Search code examples
pythonnumpymatrixeuclidean-distanceadjacency-matrix

Adjacency Matrix from Numpy array using Euclidean Distance


Can someone help me please on how to generate a weighted adjacency matrix from a numpy array based on euclidean distance between all rows, i.e 0 and 1, 0 and 2,.. 1 and 2,...?

Given the following example with an input matrix(5, 4):

matrix = [[2,10,9,6],
          [5,1,4,7],
          [3,2,1,0], 
          [10, 20, 1, 4], 
          [17, 3, 5, 18]]

I would like to obtain a weighted adjacency matrix (5,5) containing the most minimal distance between nodes, i.e,

if dist(row0, row1)= 10,77 and dist(row0, row2)= 12,84, 

--> the output matrix will take the first distance as a column value. 

I have already solved the first part for the generation of the adjacency matrix with the following code :

from scipy.spatial.distance import cdist
dist = cdist( matrix, matrix, metric='euclidean')

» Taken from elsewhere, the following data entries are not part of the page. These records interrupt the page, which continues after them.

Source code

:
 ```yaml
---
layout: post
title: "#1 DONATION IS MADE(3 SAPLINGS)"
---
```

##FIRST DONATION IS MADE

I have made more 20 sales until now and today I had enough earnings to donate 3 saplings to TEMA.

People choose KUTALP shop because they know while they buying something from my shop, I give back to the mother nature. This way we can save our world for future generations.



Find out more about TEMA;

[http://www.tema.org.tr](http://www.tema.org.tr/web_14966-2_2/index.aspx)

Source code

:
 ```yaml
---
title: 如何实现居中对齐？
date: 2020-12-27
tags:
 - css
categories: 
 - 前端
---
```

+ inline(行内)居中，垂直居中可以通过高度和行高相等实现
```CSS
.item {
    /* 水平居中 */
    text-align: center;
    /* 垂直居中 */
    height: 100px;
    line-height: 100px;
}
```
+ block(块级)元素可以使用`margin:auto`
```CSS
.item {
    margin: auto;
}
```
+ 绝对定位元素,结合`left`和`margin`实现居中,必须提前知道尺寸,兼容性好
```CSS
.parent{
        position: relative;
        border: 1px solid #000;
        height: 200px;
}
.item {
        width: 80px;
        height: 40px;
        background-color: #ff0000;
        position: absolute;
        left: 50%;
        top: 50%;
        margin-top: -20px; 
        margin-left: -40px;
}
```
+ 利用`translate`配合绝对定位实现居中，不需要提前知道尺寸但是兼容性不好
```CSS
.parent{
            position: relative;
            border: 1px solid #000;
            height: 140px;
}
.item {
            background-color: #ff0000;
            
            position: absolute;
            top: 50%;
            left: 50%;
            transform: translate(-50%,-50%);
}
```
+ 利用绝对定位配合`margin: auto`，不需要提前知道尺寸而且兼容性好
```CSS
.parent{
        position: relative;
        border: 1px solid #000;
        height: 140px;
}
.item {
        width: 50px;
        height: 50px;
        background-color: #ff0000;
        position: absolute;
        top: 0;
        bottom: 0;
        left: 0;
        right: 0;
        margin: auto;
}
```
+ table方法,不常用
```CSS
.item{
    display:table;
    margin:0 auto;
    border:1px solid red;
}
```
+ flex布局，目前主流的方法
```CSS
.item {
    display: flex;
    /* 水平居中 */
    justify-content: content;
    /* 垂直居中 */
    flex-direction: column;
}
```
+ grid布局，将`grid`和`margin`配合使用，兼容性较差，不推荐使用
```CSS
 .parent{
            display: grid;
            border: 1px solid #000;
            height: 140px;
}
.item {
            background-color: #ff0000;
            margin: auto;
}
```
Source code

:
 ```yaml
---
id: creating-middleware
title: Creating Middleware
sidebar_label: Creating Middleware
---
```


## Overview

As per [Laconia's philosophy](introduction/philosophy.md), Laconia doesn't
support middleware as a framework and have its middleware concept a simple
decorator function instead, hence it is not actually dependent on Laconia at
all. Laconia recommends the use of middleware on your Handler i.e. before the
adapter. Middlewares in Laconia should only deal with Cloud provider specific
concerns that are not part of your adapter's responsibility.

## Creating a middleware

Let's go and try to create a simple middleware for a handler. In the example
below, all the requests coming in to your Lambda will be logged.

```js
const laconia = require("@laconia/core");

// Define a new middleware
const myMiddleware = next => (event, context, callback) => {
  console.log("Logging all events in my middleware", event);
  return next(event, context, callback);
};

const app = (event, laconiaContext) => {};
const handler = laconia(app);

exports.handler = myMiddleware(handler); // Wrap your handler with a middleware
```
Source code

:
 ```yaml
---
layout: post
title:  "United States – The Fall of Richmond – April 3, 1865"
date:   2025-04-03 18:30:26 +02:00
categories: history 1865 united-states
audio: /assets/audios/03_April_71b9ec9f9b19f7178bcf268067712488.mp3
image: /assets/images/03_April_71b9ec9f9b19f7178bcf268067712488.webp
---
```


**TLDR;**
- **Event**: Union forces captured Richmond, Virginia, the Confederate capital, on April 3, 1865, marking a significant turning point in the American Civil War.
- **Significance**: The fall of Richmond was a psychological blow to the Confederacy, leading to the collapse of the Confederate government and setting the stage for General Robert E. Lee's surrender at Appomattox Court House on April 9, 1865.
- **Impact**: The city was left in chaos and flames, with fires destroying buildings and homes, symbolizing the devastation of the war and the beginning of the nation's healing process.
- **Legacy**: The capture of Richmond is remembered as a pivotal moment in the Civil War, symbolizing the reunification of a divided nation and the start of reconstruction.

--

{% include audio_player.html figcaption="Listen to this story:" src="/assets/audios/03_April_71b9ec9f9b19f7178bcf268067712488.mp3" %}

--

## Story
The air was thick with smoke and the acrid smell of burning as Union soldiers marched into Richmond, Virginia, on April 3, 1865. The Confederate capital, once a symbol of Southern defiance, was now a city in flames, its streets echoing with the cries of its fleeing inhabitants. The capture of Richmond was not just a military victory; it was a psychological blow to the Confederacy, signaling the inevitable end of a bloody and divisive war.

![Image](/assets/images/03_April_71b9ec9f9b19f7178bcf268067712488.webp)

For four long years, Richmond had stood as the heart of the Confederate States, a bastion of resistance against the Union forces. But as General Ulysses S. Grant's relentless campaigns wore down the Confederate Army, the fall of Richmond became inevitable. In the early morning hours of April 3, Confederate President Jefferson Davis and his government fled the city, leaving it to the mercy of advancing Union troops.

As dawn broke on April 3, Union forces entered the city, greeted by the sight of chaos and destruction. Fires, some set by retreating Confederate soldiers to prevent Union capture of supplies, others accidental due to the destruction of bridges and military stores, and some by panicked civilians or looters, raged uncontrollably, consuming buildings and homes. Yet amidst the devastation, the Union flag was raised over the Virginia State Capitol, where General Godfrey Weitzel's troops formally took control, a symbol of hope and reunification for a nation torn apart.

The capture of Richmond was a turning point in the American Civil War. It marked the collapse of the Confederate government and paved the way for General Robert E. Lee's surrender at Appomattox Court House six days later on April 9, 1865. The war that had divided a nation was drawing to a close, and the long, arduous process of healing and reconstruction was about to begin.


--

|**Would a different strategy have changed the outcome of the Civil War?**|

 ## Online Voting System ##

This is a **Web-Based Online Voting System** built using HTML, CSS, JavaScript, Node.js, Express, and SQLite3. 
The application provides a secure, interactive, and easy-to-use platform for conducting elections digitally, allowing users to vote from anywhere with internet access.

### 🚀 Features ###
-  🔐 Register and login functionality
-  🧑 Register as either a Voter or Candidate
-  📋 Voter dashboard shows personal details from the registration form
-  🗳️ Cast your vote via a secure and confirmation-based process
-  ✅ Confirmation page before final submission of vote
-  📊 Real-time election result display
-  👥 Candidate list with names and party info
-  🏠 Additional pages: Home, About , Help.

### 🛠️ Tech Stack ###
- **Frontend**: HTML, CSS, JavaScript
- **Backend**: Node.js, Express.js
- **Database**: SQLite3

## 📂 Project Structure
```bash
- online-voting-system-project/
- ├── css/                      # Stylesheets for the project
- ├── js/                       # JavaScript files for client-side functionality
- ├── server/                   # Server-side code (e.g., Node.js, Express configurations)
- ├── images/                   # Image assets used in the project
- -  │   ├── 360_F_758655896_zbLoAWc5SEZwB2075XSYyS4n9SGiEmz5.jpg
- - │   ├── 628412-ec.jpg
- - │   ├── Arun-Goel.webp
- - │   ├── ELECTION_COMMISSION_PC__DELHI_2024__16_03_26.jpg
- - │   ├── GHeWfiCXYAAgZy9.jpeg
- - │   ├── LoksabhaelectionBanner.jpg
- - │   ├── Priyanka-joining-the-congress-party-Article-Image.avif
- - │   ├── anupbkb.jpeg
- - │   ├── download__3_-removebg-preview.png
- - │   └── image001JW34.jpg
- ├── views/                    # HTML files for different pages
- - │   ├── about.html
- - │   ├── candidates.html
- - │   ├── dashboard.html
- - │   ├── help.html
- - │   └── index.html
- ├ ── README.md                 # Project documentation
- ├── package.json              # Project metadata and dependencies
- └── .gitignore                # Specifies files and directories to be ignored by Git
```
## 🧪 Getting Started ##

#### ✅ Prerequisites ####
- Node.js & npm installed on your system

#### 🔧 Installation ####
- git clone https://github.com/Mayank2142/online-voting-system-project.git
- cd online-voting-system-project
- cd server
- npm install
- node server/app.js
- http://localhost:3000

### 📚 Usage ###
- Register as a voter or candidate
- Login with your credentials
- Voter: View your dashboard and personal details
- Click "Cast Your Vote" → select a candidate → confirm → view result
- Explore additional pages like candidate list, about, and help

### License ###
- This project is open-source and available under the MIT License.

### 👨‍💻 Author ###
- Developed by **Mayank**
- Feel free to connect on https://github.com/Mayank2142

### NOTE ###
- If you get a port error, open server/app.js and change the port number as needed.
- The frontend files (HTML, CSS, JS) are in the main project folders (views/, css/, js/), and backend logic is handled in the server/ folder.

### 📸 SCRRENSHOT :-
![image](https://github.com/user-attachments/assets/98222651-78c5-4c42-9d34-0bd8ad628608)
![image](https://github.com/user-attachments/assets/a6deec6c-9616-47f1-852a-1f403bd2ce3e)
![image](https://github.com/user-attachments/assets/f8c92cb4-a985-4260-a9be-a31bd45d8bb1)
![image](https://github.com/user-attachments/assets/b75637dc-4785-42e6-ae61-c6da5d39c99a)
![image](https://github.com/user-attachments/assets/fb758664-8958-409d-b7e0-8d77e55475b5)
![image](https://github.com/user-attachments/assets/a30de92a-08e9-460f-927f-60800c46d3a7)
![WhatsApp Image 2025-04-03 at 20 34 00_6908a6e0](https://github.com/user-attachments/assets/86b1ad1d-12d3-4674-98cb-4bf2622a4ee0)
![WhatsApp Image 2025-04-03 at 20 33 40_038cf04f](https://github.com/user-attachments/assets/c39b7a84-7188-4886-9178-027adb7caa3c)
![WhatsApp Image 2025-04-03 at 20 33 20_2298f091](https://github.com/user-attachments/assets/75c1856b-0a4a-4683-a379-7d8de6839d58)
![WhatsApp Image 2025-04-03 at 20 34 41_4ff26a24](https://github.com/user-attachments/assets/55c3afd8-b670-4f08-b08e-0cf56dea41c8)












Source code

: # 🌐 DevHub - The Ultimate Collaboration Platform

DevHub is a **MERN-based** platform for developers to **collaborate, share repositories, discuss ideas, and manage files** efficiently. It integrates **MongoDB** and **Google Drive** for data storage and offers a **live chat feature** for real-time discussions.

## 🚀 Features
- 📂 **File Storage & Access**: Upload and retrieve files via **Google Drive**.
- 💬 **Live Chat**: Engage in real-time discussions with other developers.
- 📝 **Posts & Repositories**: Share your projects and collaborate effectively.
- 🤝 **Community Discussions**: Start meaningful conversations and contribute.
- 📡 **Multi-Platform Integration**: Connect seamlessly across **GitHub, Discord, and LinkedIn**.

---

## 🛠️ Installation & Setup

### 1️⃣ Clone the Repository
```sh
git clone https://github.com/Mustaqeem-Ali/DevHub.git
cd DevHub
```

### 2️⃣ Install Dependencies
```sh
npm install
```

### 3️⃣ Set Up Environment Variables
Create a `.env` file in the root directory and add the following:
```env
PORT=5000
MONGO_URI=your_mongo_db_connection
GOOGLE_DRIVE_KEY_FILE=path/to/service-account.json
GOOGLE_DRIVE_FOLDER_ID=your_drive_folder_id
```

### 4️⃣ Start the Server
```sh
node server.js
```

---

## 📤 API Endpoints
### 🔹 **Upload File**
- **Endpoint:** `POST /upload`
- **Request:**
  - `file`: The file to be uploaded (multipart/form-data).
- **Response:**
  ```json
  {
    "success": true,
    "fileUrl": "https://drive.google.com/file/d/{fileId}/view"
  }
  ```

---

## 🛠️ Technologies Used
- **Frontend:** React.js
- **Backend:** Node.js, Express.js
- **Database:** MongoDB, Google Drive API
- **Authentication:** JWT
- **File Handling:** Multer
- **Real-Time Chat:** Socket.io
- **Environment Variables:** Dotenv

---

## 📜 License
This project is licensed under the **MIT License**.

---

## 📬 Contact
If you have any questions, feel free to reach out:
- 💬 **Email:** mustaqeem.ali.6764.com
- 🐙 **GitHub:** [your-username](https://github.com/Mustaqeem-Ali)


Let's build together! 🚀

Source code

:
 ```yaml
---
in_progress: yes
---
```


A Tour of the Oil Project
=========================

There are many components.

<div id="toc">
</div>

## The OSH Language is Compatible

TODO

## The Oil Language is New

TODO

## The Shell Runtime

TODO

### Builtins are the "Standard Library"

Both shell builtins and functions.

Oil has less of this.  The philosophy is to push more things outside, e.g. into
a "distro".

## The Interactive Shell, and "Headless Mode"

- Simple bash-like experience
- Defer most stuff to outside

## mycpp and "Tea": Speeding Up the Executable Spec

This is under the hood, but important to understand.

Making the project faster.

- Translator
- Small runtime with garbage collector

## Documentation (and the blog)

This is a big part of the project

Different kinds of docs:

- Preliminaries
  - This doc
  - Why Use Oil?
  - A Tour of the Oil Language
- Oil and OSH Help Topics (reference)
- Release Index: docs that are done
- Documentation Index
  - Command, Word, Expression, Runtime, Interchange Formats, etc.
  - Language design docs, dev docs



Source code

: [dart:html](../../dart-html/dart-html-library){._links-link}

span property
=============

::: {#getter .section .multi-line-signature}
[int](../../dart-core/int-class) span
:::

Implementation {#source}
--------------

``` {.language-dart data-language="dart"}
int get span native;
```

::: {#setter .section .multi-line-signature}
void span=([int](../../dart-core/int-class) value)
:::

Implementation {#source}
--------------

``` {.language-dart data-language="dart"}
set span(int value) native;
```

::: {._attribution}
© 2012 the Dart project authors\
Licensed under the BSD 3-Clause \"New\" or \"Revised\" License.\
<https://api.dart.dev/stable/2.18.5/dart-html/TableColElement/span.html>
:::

and I get the following result :

array([[ 0.        , 10.77032961, 12.84523258, 15.23154621, 20.83266666],
       [10.77032961,  0.        ,  7.93725393, 20.09975124, 16.43167673],
       [12.84523258,  7.93725393,  0.        , 19.72308292, 23.17326045],
       [15.23154621, 20.09975124, 19.72308292,  0.        , 23.4520788 ],
       [20.83266666, 16.43167673, 23.17326045, 23.4520788 ,  0.        ]])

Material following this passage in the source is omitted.